No Mess Summer Fish Packets with PestoNo matter which method of cooking you choose to prepare this tasty meal-in-one — whether it's on the grill or in the oven — there's just something fun about cooking in and eating from a 'packet'. Plus, there is a bonus feature, clean-up is a breeze!

Recipe Ingredients:

Heavy-duty foil
Nonstick cooking spray
Grated peel and juice from 1 lemon
1 (7-ounce) container BUITONI Refrigerated All Natural Pesto with Basil
1 bunch thin asparagus spears, trimmed into 2-inch pieces (about 2 1/2 cups total)
1 large yellow squash or zucchini, cut in half lengthwise, then sliced horizontally into 1/4-inch half-moons (about 1 1/2 cups total)
5 (4 to 5 ounces each) about 1-inch-thick white fish fillets (such as wild halibut, red snapper, orange roughy or tilapia)
Kosher or sea salt and ground black pepper
1 basket cherry tomatoes, halved (about 1 1/4 cups total)
2 tablespoons sliced green onion

Cooking Directions:

  1. Preheat oven to 450°F (230°C).
  2. Arrange five 12 x 13-inch pieces of foil on work surface; coat lightly with nonstick cooking spray.
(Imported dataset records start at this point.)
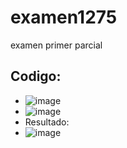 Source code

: # examen1275
examen primer parcial
## Codigo: 
- ![image](https://github.com/user-attachments/assets/1fe7ae1f-b997-483a-a2f4-c6a4b7b4f96e)
- ![image](https://github.com/user-attachments/assets/a2eaaeca-f367-4740-8d19-640f9ebb5e38)
- Resultado:
- ![image](https://github.com/user-attachments/assets/294bd6fa-c648-4738-9572-f7c72a876e46)


 
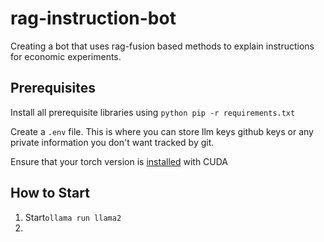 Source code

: # rag-instruction-bot
Creating a bot that uses rag-fusion based methods to explain instructions for economic experiments.

## Prerequisites

Install all prerequisite libraries using `python pip -r requirements.txt`

Create a `.env` file. This is where you can store llm keys github keys or any private information you don't want tracked by git.

Ensure that your torch version is [installed](https://pytorch.org/) with CUDA
## How to Start
1. Start`ollama run llama2`
2.  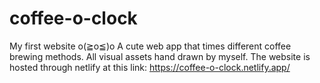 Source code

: # coffee-o-clock
My first website o(≧o≦)o
A cute web app that times different coffee brewing methods. All visual assets hand drawn by myself. The website is hosted through netlify at this link: https://coffee-o-clock.netlify.app/
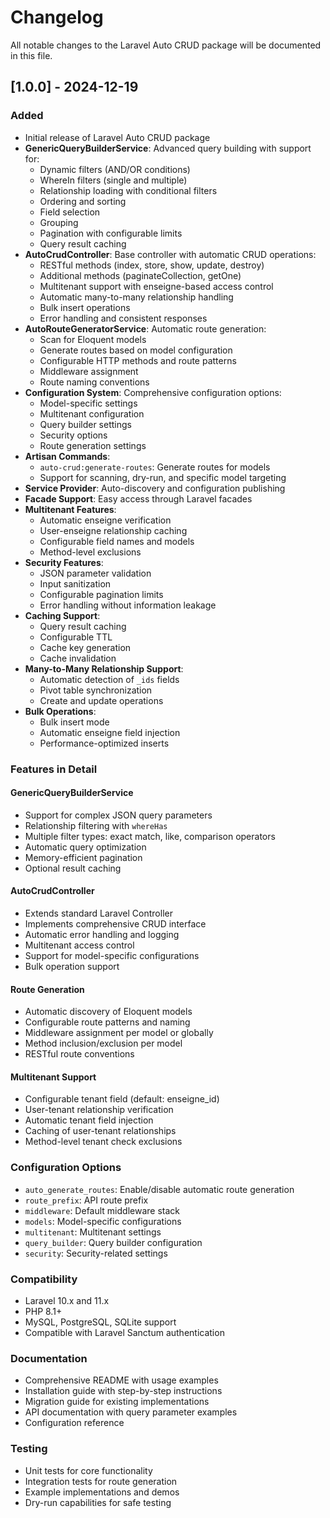 # Changelog

All notable changes to the Laravel Auto CRUD package will be documented in this file.

## [1.0.0] - 2024-12-19

### Added
- Initial release of Laravel Auto CRUD package
- **GenericQueryBuilderService**: Advanced query building with support for:
  - Dynamic filters (AND/OR conditions)
  - WhereIn filters (single and multiple)
  - Relationship loading with conditional filters
  - Ordering and sorting
  - Field selection
  - Grouping
  - Pagination with configurable limits
  - Query result caching
- **AutoCrudController**: Base controller with automatic CRUD operations:
  - RESTful methods (index, store, show, update, destroy)
  - Additional methods (paginateCollection, getOne)
  - Multitenant support with enseigne-based access control
  - Automatic many-to-many relationship handling
  - Bulk insert operations
  - Error handling and consistent responses
- **AutoRouteGeneratorService**: Automatic route generation:
  - Scan for Eloquent models
  - Generate routes based on model configuration
  - Configurable HTTP methods and route patterns
  - Middleware assignment
  - Route naming conventions
- **Configuration System**: Comprehensive configuration options:
  - Model-specific settings
  - Multitenant configuration
  - Query builder settings
  - Security options
  - Route generation settings
- **Artisan Commands**:
  - `auto-crud:generate-routes`: Generate routes for models
  - Support for scanning, dry-run, and specific model targeting
- **Service Provider**: Auto-discovery and configuration publishing
- **Facade Support**: Easy access through Laravel facades
- **Multitenant Features**:
  - Automatic enseigne verification
  - User-enseigne relationship caching
  - Configurable field names and models
  - Method-level exclusions
- **Security Features**:
  - JSON parameter validation
  - Input sanitization
  - Configurable pagination limits
  - Error handling without information leakage
- **Caching Support**:
  - Query result caching
  - Configurable TTL
  - Cache key generation
  - Cache invalidation
- **Many-to-Many Relationship Support**:
  - Automatic detection of `_ids` fields
  - Pivot table synchronization
  - Create and update operations
- **Bulk Operations**:
  - Bulk insert mode
  - Automatic enseigne field injection
  - Performance-optimized inserts

### Features in Detail

#### GenericQueryBuilderService
- Support for complex JSON query parameters
- Relationship filtering with `whereHas`
- Multiple filter types: exact match, like, comparison operators
- Automatic query optimization
- Memory-efficient pagination
- Optional result caching

#### AutoCrudController
- Extends standard Laravel Controller
- Implements comprehensive CRUD interface
- Automatic error handling and logging
- Multitenant access control
- Support for model-specific configurations
- Bulk operation support

#### Route Generation
- Automatic discovery of Eloquent models
- Configurable route patterns and naming
- Middleware assignment per model or globally
- Method inclusion/exclusion per model
- RESTful route conventions

#### Multitenant Support
- Configurable tenant field (default: enseigne_id)
- User-tenant relationship verification
- Automatic tenant field injection
- Caching of user-tenant relationships
- Method-level tenant check exclusions

### Configuration Options
- `auto_generate_routes`: Enable/disable automatic route generation
- `route_prefix`: API route prefix
- `middleware`: Default middleware stack
- `models`: Model-specific configurations
- `multitenant`: Multitenant settings
- `query_builder`: Query builder configuration
- `security`: Security-related settings

### Compatibility
- Laravel 10.x and 11.x
- PHP 8.1+
- MySQL, PostgreSQL, SQLite support
- Compatible with Laravel Sanctum authentication

### Documentation
- Comprehensive README with usage examples
- Installation guide with step-by-step instructions
- Migration guide for existing implementations
- API documentation with query parameter examples
- Configuration reference

### Testing
- Unit tests for core functionality
- Integration tests for route generation
- Example implementations and demos
- Dry-run capabilities for safe testing





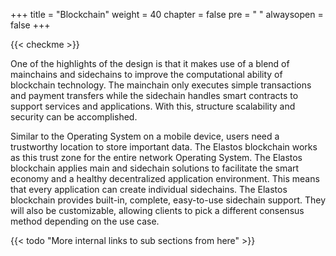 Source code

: +++
title = "Blockchain"
weight = 40
chapter = false
pre = "<i class='fa ela-folder'></i> "
alwaysopen = false
+++

{{< checkme >}}

One of the highlights of the design is that it makes use of a blend of mainchains and sidechains to improve the computational ability of blockchain technology. The mainchain only executes simple transactions and payment transfers while the sidechain handles smart contracts to support services and applications. With this, structure scalability and security can be accomplished.

Similar to the Operating System on a mobile device, users need a trustworthy location to store important data. The Elastos blockchain works as this trust zone for the entire network Operating System. The Elastos blockchain applies main and sidechain solutions to facilitate the smart economy and a healthy decentralized application environment. This means that every application can create individual sidechains. The Elastos blockchain provides built-in, complete, easy-to-use sidechain support. They will also be customizable, allowing clients to pick a different consensus method depending on the use case.

{{< todo "More internal links to sub sections from here" >}} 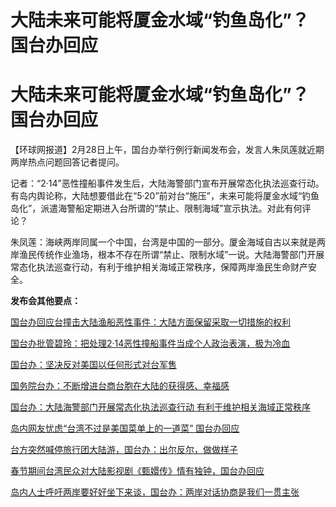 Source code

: # 大陆未来可能将厦金水域“钓鱼岛化”？国台办回应

# 大陆未来可能将厦金水域“钓鱼岛化”？国台办回应

【环球网报道】2月28日上午，国台办举行例行新闻发布会，发言人朱凤莲就近期两岸热点问题回答记者提问。

记者：“2·14”恶性撞船事件发生后，大陆海警部门宣布开展常态化执法巡查行动。有岛内舆论称，大陆想要借此在“5·20”前对台“施压”，未来可能将厦金水域“钓鱼岛化”，派遣海警船定期进入台所谓的“禁止、限制海域”宣示执法。对此有何评论？

朱凤莲：海峡两岸同属一个中国，台湾是中国的一部分。厦金海域自古以来就是两岸渔民传统作业渔场，根本不存在所谓“禁止、限制水域”一说。大陆海警部门开展常态化执法巡查行动，有利于维护相关海域正常秩序，保障两岸渔民生命财产安全。

**发布会其他要点：**

[国台办回应台撞击大陆渔船恶性事件：大陆方面保留采取一切措施的权利](https://news.qq.com/rain/a/20240228A01SBD00)

[国台办批管碧玲：把处理2·14恶性撞船事件当成个人政治表演，极为冷血](https://news.qq.com/rain/a/20240228A01ZPZ00)

[国台办：坚决反对美国以任何形式对台军售](https://news.qq.com/rain/a/20240228A01R8900)

[国务院台办：不断增进台商台胞在大陆的获得感、幸福感](https://news.qq.com/rain/a/20240228A01V2S00)

[国台办：大陆海警部门开展常态化执法巡查行动
有利于维护相关海域正常秩序](https://news.qq.com/rain/a/20240228A01ZP800)

[岛内网友忧虑“台湾不过是美国菜单上的一道菜” 国台办回应](https://news.qq.com/rain/a/20240228A01ZDD00)

[台方突然喊停旅行团大陆游，国台办：出尔反尔，做做样子](https://news.qq.com/rain/a/20240228A024II00)

[春节期间台湾民众对大陆影视剧《甄嬛传》情有独钟，国台办回应](https://news.qq.com/rain/a/20240228A0234H00)

[岛内人士呼吁两岸要好好坐下来谈，国台办：两岸对话协商是我们一贯主张](https://news.qq.com/rain/a/20240228A0220300)

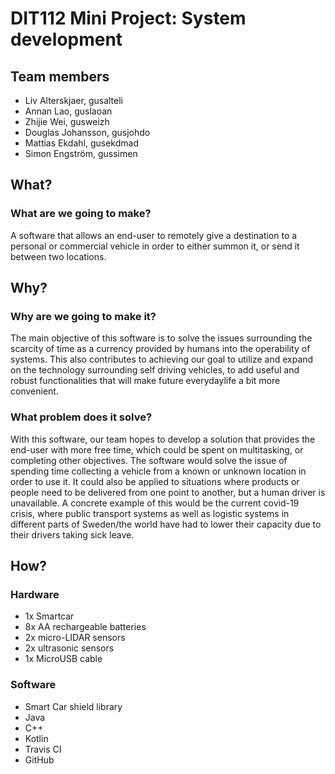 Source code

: # DIT112 Mini Project: System development
## Team members
- Liv Alterskjaer, gusalteli
- Annan Lao, guslaoan
- Zhijie Wei, gusweizh
- Douglas Johansson, gusjohdo
- Mattias Ekdahl, gusekdmad
- Simon Engström, gussimen
## What?
### What are we going to make?
A software that allows an end-user to remotely give a destination to a personal or commercial vehicle in order to either summon it, or send it between two locations.
## Why?
### Why are we going to make it?
The main objective of this software is to solve the issues surrounding the scarcity of time as a currency provided by humans into the operability of systems.
This also contributes to achieving our goal to utilize and expand on the technology surrounding self driving vehicles, to add useful and robust functionalities that will make future everydaylife a bit more convenient.
### What problem does it solve?
With this software, our team hopes to develop a solution that provides the end-user with more free time, which could be spent on multitasking, or completing other objectives.
The software would solve the issue of spending time collecting a vehicle from a known or unknown location in order to use it. It could also be applied to situations where products or people need to be delivered from one point to another, but a human driver is unavailable.
A concrete example of this would be the current covid-19 crisis, where public transport systems as well as logistic systems in different parts of Sweden/the world have had to lower their capacity due to their drivers taking sick leave.
## How?
### Hardware
- 1x Smartcar
- 8x AA rechargeable batteries
- 2x micro-LIDAR sensors
- 2x ultrasonic sensors
- 1x MicroUSB cable
### Software
- Smart Car shield library
- Java
- C++
- Kotlin
- Travis CI
- GitHub
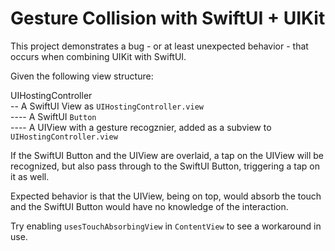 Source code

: # Gesture Collision with SwiftUI + UIKit

This project demonstrates a bug - or at least unexpected behavior - that occurs when combining UIKit with SwiftUI.

Given the following view structure:

UIHostingController </br>
-- A SwiftUI View as `UIHostingController.view` </br>
---- A SwiftUI `Button` </br>
---- A UIView with a gesture recogznier, added as a subview to `UIHostingController.view` </br>
    
If the SwiftUI Button and the UIView are overlaid, a tap on the UIView will be recognized, but also pass through to the SwiftUI Button, triggering a tap on it as well.

Expected behavior is that the UIView, being on top, would absorb the touch and the SwiftUI Button would have no knowledge of the interaction.

Try enabling `usesTouchAbsorbingView` in `ContentView` to see a workaround in use.
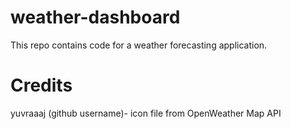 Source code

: # weather-dashboard
This repo contains code for a weather forecasting application.

# Credits

yuvraaaj (github username)- icon file from OpenWeather Map API
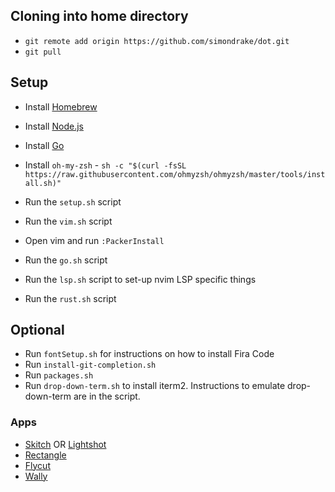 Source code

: ## Cloning into home directory

* `git remote add origin https://github.com/simondrake/dot.git`
* `git pull`

## Setup

* Install [Homebrew](https://brew.sh/)
* Install [Node.js](https://nodejs.org/en/)
* Install [Go](https://go.dev/doc/install)

* Install `oh-my-zsh` - `sh -c "$(curl -fsSL https://raw.githubusercontent.com/ohmyzsh/ohmyzsh/master/tools/install.sh)"`
* Run the `setup.sh` script
* Run the `vim.sh` script

* Open vim and run `:PackerInstall`

* Run the `go.sh` script
* Run the `lsp.sh` script to set-up nvim LSP specific things
* Run the `rust.sh` script

## Optional

* Run `fontSetup.sh` for instructions on how to install Fira Code
* Run `install-git-completion.sh`
* Run `packages.sh`
* Run `drop-down-term.sh` to install iterm2. Instructions to emulate drop-down-term are in the script.


### Apps
* [Skitch](https://evernote.com/products/skitch) OR [Lightshot](https://app.prntscr.com/en/index.html)
* [Rectangle](https://rectangleapp.com/)
* [Flycut](https://github.com/TermiT/Flycut)
* [Wally](https://ergodox-ez.com/pages/wally)
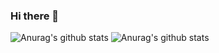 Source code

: ### Hi there 👋

<!--
**AnhhTuann/AnhhTuann** is a ✨ _special_ ✨ repository because its `README.md` (this file) appears on your GitHub profile.

Here are some ideas to get you started:

- 🔭 I’m currently working on SGU
- 🌱 I’m currently learning ReactJS , NodeJS , NextJS , GraphQL 
- 👯 I’m looking to collaborate on creating content!
- 🤔 I’m looking for help with design
- 💬 Ask me about design
- 📫 How to reach me: 
- 😄 Pronouns: he/him
- ⚡ Fun fact: 
-->
![Anurag's github stats](https://github-readme-stats.vercel.app/api?username=anhhtuann&hide=contribs,prs)
![Anurag's github stats](https://github-readme-stats.vercel.app/api?username=anhhtuann&count_private=true)
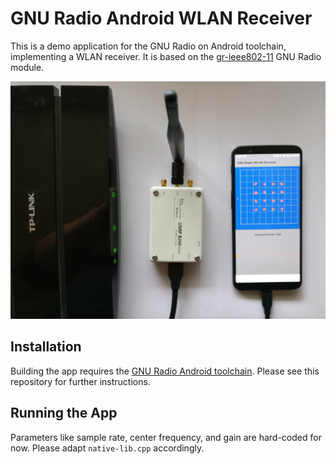 # GNU Radio Android WLAN Receiver

This is a demo application for the GNU Radio on Android toolchain, implementing a WLAN receiver.
It is based on the [gr-ieee802-11](https://github.com/bastibl/gr-ieee802-11/) GNU Radio module.

![WLAN Receiver](doc/setup.png)

## Installation

Building the app requires the [GNU Radio Android toolchain](https://github.com/bastibl/gnuradio-android/). Please see this repository for further instructions.

## Running the App

Parameters like sample rate, center frequency, and gain are hard-coded for now. Please adapt `native-lib.cpp` accordingly.

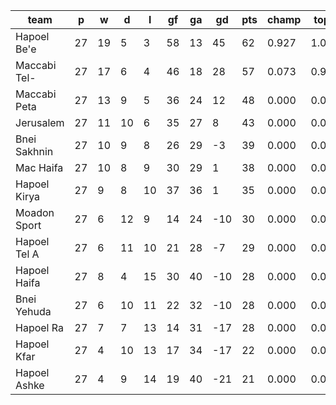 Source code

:|     team     | p  | w  | d  | l  | gf | ga | gd  | pts | champ | top2  | top3  | top4  |  5-7  | bot4  | bot3  | bot2  |
|--------------|----|----|----|----|----|----|-----|-----|-------|-------|-------|-------|-------|-------|-------|-------|
| Hapoel Be'e  | 27 | 19 |  5 |  3 | 58 | 13 |  45 |  62 | 0.927 | 1.000 | 1.000 | 1.000 | 0.000 | 0.000 | 0.000 | 0.000|
| Maccabi Tel- | 27 | 17 |  6 |  4 | 46 | 18 |  28 |  57 | 0.073 | 0.973 | 0.999 | 1.000 | 0.000 | 0.000 | 0.000 | 0.000|
| Maccabi Peta | 27 | 13 |  9 |  5 | 36 | 24 |  12 |  48 | 0.000 | 0.026 | 0.776 | 0.965 | 0.035 | 0.000 | 0.000 | 0.000|
| Jerusalem    | 27 | 11 | 10 |  6 | 35 | 27 |   8 |  43 | 0.000 | 0.002 | 0.185 | 0.750 | 0.250 | 0.000 | 0.000 | 0.000|
| Bnei Sakhnin | 27 | 10 |  9 |  8 | 26 | 29 |  -3 |  39 | 0.000 | 0.000 | 0.019 | 0.138 | 0.845 | 0.000 | 0.000 | 0.000|
| Mac Haifa    | 27 | 10 |  8 |  9 | 30 | 29 |   1 |  38 | 0.000 | 0.000 | 0.022 | 0.144 | 0.838 | 0.000 | 0.000 | 0.000|
| Hapoel Kirya | 27 |  9 |  8 | 10 | 37 | 36 |   1 |  35 | 0.000 | 0.000 | 0.000 | 0.004 | 0.853 | 0.003 | 0.000 | 0.000|
| Moadon Sport | 27 |  6 | 12 |  9 | 14 | 24 | -10 |  30 | 0.000 | 0.000 | 0.000 | 0.000 | 0.061 | 0.273 | 0.118 | 0.018|
| Hapoel Tel A | 27 |  6 | 11 | 10 | 21 | 28 |  -7 |  29 | 0.000 | 0.000 | 0.000 | 0.000 | 0.050 | 0.255 | 0.117 | 0.026|
| Hapoel Haifa | 27 |  8 |  4 | 15 | 30 | 40 | -10 |  28 | 0.000 | 0.000 | 0.000 | 0.000 | 0.028 | 0.438 | 0.248 | 0.063|
| Bnei Yehuda  | 27 |  6 | 10 | 11 | 22 | 32 | -10 |  28 | 0.000 | 0.000 | 0.000 | 0.000 | 0.022 | 0.460 | 0.244 | 0.067|
| Hapoel Ra    | 27 |  7 |  7 | 13 | 14 | 31 | -17 |  28 | 0.000 | 0.000 | 0.000 | 0.000 | 0.016 | 0.613 | 0.388 | 0.125|
| Hapoel Kfar  | 27 |  4 | 10 | 13 | 17 | 34 | -17 |  22 | 0.000 | 0.000 | 0.000 | 0.000 | 0.000 | 0.970 | 0.920 | 0.803|
| Hapoel Ashke | 27 |  4 |  9 | 14 | 19 | 40 | -21 |  21 | 0.000 | 0.000 | 0.000 | 0.000 | 0.000 | 0.988 | 0.964 | 0.898|
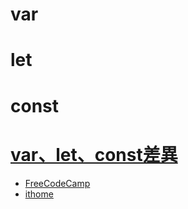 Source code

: # var
# let
# const
# [var、let、const差異](https://www.google.com/search?q=javascript+var+let+const+%E5%B7%AE%E7%95%B0&rlz=1CDGOYI_enTW981TW982&oq=javascript+var+let&aqs=chrome.2.0i512l6.11553j0j7&hl=zh-TW&sourceid=chrome-mobile&ie=UTF-8)
- [FreeCodeCamp](https://chinese.freecodecamp.org/news/javascript-var-let-and-const/)
- [ithome](https://ithelp.ithome.com.tw/m/articles/10209121)
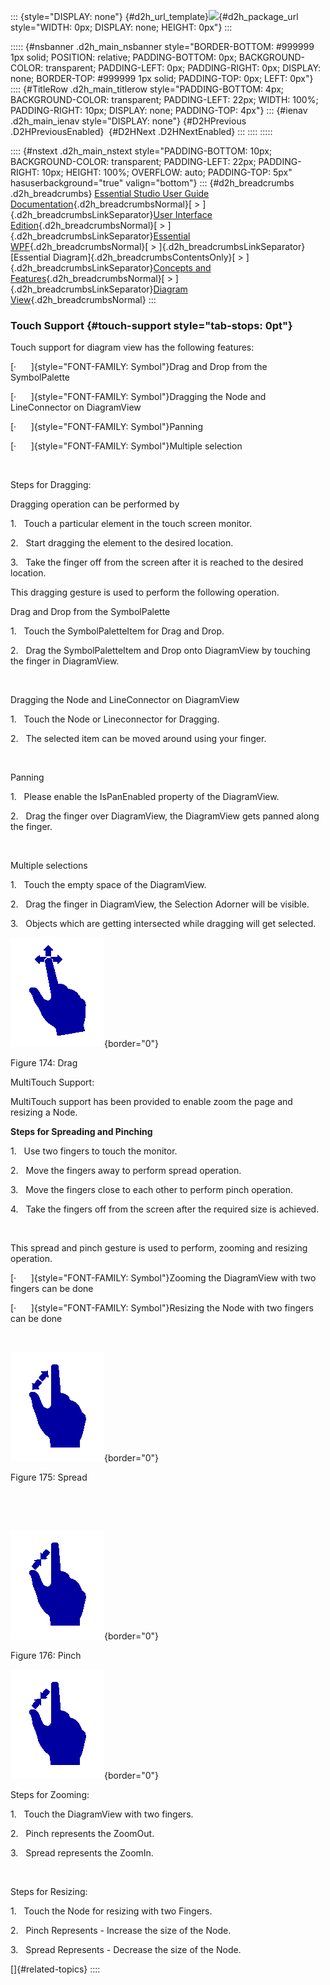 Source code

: ::: {style="DISPLAY: none"}
[](ms-xhelp:///?Id=d2h_url_template){#d2h_url_template}![](!package_url!){#d2h_package_url style="WIDTH: 0px; DISPLAY: none; HEIGHT: 0px"}
:::

::::: {#nsbanner .d2h_main_nsbanner style="BORDER-BOTTOM: #999999 1px solid; POSITION: relative; PADDING-BOTTOM: 0px; BACKGROUND-COLOR: transparent; PADDING-LEFT: 0px; PADDING-RIGHT: 0px; DISPLAY: none; BORDER-TOP: #999999 1px solid; PADDING-TOP: 0px; LEFT: 0px"}
:::: {#TitleRow .d2h_main_titlerow style="PADDING-BOTTOM: 4px; BACKGROUND-COLOR: transparent; PADDING-LEFT: 22px; WIDTH: 100%; PADDING-RIGHT: 10px; DISPLAY: none; PADDING-TOP: 4px"}
::: {#ienav .d2h_main_ienav style="DISPLAY: none"}
[](ms-xhelp:///?Id=04456f03-972f-4987-a719-84108a3863cd){#D2HPrevious .D2HPreviousEnabled}  [](ms-xhelp:///?Id=67d53637-edad-4baf-a8ca-47a6422d31b2){#D2HNext .D2HNextEnabled}
:::
::::
:::::

:::: {#nstext .d2h_main_nstext style="PADDING-BOTTOM: 10px; BACKGROUND-COLOR: transparent; PADDING-LEFT: 22px; PADDING-RIGHT: 10px; HEIGHT: 100%; OVERFLOW: auto; PADDING-TOP: 5px" hasuserbackground="true" valign="bottom"}
::: {#d2h_breadcrumbs .d2h_breadcrumbs}
[Essential Studio User Guide Documentation](ms-xhelp:///?Id=12457748-09e3-4d74-a240-8e049cedf030){.d2h_breadcrumbsNormal}[ \> ]{.d2h_breadcrumbsLinkSeparator}[User Interface Edition](ms-xhelp:///?Id=c29296b7-531c-413b-a0ec-488ca1f7f669){.d2h_breadcrumbsNormal}[ \> ]{.d2h_breadcrumbsLinkSeparator}[Essential WPF](ms-xhelp:///?Id=7f4f82c5-151c-4262-94d0-75c4626c77bc){.d2h_breadcrumbsNormal}[ \> ]{.d2h_breadcrumbsLinkSeparator}[Essential Diagram]{.d2h_breadcrumbsContentsOnly}[ \> ]{.d2h_breadcrumbsLinkSeparator}[Concepts and Features](ms-xhelp:///?Id=8625d466-6e21-495a-b811-4ecee754da81){.d2h_breadcrumbsNormal}[ \> ]{.d2h_breadcrumbsLinkSeparator}[Diagram View](ms-xhelp:///?Id=5fbfa644-6dd8-4969-8866-3f1b867be204){.d2h_breadcrumbsNormal}
:::

### Touch Support {#touch-support style="tab-stops: 0pt"}

Touch support for diagram view has the following features:

[·      ]{style="FONT-FAMILY: Symbol"}Drag and Drop from the SymbolPalette

[·      ]{style="FONT-FAMILY: Symbol"}Dragging the Node and LineConnector on DiagramView

[·      ]{style="FONT-FAMILY: Symbol"}Panning

[·      ]{style="FONT-FAMILY: Symbol"}Multiple selection

 

Steps for Dragging:

Dragging operation can be performed by

1.   Touch a particular element in the touch screen monitor.

2.   Start dragging the element to the desired location.

3.   Take the finger off from the screen after it is reached to the desired location.

This dragging gesture is used to perform the following operation.

Drag and Drop from the SymbolPalette

1.   Touch the SymbolPaletteItem for Drag and Drop.

2.   Drag the SymbolPaletteItem and Drop onto DiagramView by touching the finger in DiagramView.

 

Dragging the Node and LineConnector on DiagramView

1.   Touch the Node or Lineconnector for Dragging.

2.   The selected item can be moved around using your finger.

 

Panning

1.   Please enable the IsPanEnabled property of the DiagramView.

2.   Drag the finger over DiagramView, the DiagramView gets panned along the finger.

 

Multiple selections

1.   Touch the empty space of the DiagramView.

2.   Drag the finger in DiagramView, the Selection Adorner will be visible.

3.   Objects which are getting intersected while dragging will get selected.

![](ImagesExt/image82_177.png){border="0"}

Figure 174: Drag

MultiTouch Support:

MultiTouch support has been provided to enable zoom the page and resizing a Node.

**Steps for Spreading and Pinching**

1.   Use two fingers to touch the monitor.

2.   Move the fingers away to perform spread operation.

3.   Move the fingers close to each other to perform pinch operation.

4.   Take the fingers off from the screen after the required size is achieved.

 

This spread and pinch gesture is used to perform, zooming and resizing operation.

[·      ]{style="FONT-FAMILY: Symbol"}Zooming the DiagramView with two fingers can be done

[·      ]{style="FONT-FAMILY: Symbol"}Resizing the Node with two fingers can be done

 

![](ImagesExt/image82_178.png){border="0"}

Figure 175: Spread

 

 

![](ImagesExt/image82_179.png){border="0"}

Figure 176: Pinch

![](ImagesExt/image82_179.png){border="0"}

Steps for Zooming:

1.   Touch the DiagramView with two fingers.

2.   Pinch represents the ZoomOut.

3.   Spread represents the ZoomIn.

 

Steps for Resizing:

1.   Touch the Node for resizing with two Fingers.

2.   Pinch Represents - Increase the size of the Node.

3.   Spread Represents - Decrease the size of the Node.

[]{#related-topics}
::::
Stir lemon peel into pesto. Divide asparagus and squash evenly down center of each foil sheet; spoon 1 tablespoon pesto mixture over vegetables. Place one fish fillet over pesto vegetables; sprinkle fish with salt and pepper. Spread each fish fillet with 1 tablespoon pesto mixture.
  3. Top each fish fillet evenly with tomato halves and green onion. Sprinkle with lemon juice. Bring up foil sides; double fold top and ends to seal each packet, leaving room for heat circulation inside. Place on 15 x 10-inch jelly-roll pan or rimmed baking sheet.
  4. Bake for 20 minutes or until fish is just opaque in center and vegetables are crisp-tender. Carefully open packets, allowing steam to escape away from you and let cool briefly. Using a spatula, gently push the fish and vegetables onto plate.

Makes 4 servings.

Tip: Fish Packets are also great on the grill! Preheat grill to medium. Place packets on grill; cover and cook over indirect heat for 20 minutes or until fish is opaque in center and vegetables are crisp tender. Remove from grill and open carefully.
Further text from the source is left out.